Assignment:
Lines below that include the word "lisozima" should each be copied.

Exercise inputs:
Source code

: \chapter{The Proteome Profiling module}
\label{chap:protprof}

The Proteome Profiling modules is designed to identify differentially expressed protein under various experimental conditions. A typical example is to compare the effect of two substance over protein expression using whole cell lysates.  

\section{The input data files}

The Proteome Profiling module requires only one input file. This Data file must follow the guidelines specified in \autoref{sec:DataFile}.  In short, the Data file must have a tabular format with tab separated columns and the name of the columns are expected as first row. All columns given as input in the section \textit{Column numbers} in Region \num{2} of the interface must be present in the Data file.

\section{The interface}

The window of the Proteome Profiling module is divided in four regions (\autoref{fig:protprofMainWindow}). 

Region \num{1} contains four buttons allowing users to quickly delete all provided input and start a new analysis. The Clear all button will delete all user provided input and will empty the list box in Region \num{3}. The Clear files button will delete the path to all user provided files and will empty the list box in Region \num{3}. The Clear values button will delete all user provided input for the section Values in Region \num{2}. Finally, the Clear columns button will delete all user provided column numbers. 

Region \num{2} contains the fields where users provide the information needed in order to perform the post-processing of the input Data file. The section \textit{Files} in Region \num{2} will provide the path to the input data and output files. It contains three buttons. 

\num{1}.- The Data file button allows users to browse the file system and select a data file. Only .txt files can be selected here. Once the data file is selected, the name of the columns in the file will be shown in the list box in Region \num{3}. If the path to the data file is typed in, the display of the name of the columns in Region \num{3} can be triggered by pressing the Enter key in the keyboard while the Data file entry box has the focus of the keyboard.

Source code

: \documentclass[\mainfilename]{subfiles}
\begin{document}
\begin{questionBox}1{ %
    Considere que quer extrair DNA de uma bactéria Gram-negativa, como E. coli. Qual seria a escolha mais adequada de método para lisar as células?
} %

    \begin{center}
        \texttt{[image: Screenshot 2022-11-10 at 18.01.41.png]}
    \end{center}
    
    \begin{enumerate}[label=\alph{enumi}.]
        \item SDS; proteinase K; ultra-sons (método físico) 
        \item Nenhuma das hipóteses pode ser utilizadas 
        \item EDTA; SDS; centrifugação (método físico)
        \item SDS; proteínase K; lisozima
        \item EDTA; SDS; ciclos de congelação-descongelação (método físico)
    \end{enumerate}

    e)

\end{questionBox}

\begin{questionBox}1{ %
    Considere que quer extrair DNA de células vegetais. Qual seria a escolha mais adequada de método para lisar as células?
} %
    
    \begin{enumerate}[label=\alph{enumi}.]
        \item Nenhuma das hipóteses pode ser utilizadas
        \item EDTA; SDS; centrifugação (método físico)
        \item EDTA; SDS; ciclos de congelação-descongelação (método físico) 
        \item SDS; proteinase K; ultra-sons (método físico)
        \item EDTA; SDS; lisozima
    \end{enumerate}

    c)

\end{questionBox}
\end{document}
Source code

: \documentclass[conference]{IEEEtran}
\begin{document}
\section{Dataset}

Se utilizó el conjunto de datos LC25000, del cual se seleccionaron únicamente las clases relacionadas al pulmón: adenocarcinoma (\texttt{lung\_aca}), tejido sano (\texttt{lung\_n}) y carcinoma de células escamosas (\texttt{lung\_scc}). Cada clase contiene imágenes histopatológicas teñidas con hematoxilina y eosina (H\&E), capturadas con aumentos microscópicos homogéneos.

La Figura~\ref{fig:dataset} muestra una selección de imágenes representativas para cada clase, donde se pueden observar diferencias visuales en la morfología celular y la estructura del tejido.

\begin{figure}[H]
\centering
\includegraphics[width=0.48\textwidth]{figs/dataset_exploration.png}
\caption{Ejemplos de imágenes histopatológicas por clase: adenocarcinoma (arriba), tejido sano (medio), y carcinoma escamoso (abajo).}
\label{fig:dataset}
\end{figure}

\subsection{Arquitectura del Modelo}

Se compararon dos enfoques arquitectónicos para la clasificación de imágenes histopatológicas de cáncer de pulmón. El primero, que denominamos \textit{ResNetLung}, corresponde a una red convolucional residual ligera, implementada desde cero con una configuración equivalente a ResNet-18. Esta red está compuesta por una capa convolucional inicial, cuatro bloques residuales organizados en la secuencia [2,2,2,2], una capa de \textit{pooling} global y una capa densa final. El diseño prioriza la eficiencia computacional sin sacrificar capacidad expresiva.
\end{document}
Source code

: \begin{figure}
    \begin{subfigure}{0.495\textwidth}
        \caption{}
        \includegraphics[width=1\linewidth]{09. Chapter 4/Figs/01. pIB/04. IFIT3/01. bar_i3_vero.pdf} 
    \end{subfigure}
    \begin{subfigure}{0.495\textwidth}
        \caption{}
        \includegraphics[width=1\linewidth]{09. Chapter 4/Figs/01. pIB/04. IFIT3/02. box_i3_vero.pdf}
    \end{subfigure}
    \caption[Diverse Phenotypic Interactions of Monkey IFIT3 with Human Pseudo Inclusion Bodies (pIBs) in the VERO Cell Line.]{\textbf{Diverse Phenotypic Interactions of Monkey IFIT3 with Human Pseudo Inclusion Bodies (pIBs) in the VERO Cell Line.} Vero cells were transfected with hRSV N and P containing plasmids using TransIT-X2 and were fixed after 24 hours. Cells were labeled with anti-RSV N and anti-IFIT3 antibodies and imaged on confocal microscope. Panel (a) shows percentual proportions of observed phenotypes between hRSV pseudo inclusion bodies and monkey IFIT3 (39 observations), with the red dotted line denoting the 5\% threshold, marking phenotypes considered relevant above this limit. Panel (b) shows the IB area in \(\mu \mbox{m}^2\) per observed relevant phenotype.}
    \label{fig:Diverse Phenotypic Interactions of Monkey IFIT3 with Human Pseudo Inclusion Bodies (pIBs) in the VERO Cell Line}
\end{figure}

Output of the exercise:
        \item SDS; proteínase K; lisozima
        \item EDTA; SDS; lisozima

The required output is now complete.